A face recognition technology used at the Super Bowl to identify criminals will now be taken to Africa to assist in reducing voter fraud in Uganda.
Littleton, Mass.-based Viisage Technology Inc. has been awarded a contract to provide a face recognition system for the Electoral Commission of Uganda in support of its national elections. The technology developed initially at the Massachusetts Institute of Technology’s Media Lab will be used to help eliminate voter fraud.
“Our technology will ensure that people register to vote only one time,” said Tom Colatosti, Viisage’s president and chief executive officer.
The technology takes about a second to grab an image and match it against a database of facial images. Viisage’s software translates the characteristics of a face into a unique set of numbers, which is referred to as the “eigenface.” The eigenface is used by both identification and verification systems for face comparisons.
In the Uganda voter project, Viisage’s Face Explorer software will help acquire voter images to build a database, Colatosti said.

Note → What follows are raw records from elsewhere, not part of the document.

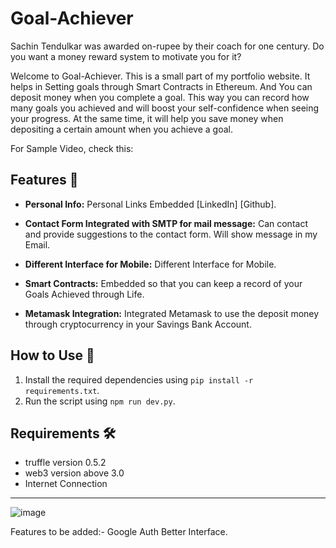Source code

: # Goal-Achiever

Sachin Tendulkar was awarded on-rupee by their coach for one century.
Do you want a money reward system to motivate you for it?

Welcome to Goal-Achiever. This is a small part of my portfolio website. It helps in Setting goals through Smart Contracts in Ethereum. And You can deposit money when you complete a goal. This way you can record how many goals you achieved and will boost your self-confidence when seeing your progress. At the same time, it will help you save money when depositing a certain amount when you achieve a goal.

For Sample Video, check this: 

## Features 🚀

- **Personal Info:** Personal Links Embedded [LinkedIn] [Github].

- **Contact Form Integrated with SMTP for mail message:**  Can contact and provide suggestions to the contact form. Will show message in my Email.

- **Different Interface for Mobile:** Different Interface for Mobile. 
 
-  **Smart Contracts:** Embedded so that you can keep a record of your Goals Achieved through Life.

- **Metamask Integration:** Integrated Metamask to use the deposit money through cryptocurrency in your Savings Bank Account.
  
## How to Use 🤖

1. Install the required dependencies using `pip install -r requirements.txt`.
2. Run the script using `npm run dev.py`.

           

## Requirements 🛠️

- truffle version 0.5.2
- web3 version above 3.0
- Internet Connection


---
![image](https://github.com/VijetaPriya47/Goal-Achiever/assets/67923889/5890c12b-2994-4a2e-9e3a-e5beff945eb3)



Features to be added:-
Google Auth
Better Interface.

The technology will not be ready for Uganda’s presidential elections on March 7, but it is expected to be operational for the country’s parliamentary elections in June, he said.
The same product was used for surveillance purposes during late January at the Super Bowl, the championship of U.S. professional football attended by thousands of people. Local, state and federal law enforcement provided images of known criminals. Digital cameras were posted at each of the turnstiles at Raymond James Stadium in Tampa, Florida and officials matched game attendees images against the database.
Nineteen people were matched against the database. No one was arrested as it was viewed as an exercise by law enforcement.
There are five basic applications for the face recognition software, Colatosti said. The applications are surveillance, identity fraud, physical access control such as for building, point-of-sale situations, such as using an automated teller machine, and logging onto a PC.
The technology already is installed at about 70 casinos worldwide to identify people who have been barred from being in particular gaming facilities. The state of Wisconsin’s correctional facilities use face recognition software to allow guards access to different parts of buildings without having to carry keys. The Illinois State Police have access to 7 million state residents from the department of motor vehicles to assist with background checks.
Some uses of face recognition software, including at the Super Bowl, have raised privacy concerns and Colatosti has said publicly that the software should be used responsibly. Electronic Privacy Information Center Executive Director Marc Rotenberg called the technology “Orwell on stilts,” referring to author George Orwell and his famous book 1984 in which “Big Brother” watches over everyone.
Use of the technology at the Super Bowl crossed the privacy line, Rotenberg said, and the software leads to a loss of control and identity.
“It is one thing to have a camera to detect illegal activity in places like casinos,” Rotenberg said. “But in this case, cameras are being used for identification. I think this type of identification is very problematic. I think it is not a very good invention to export to Africa.”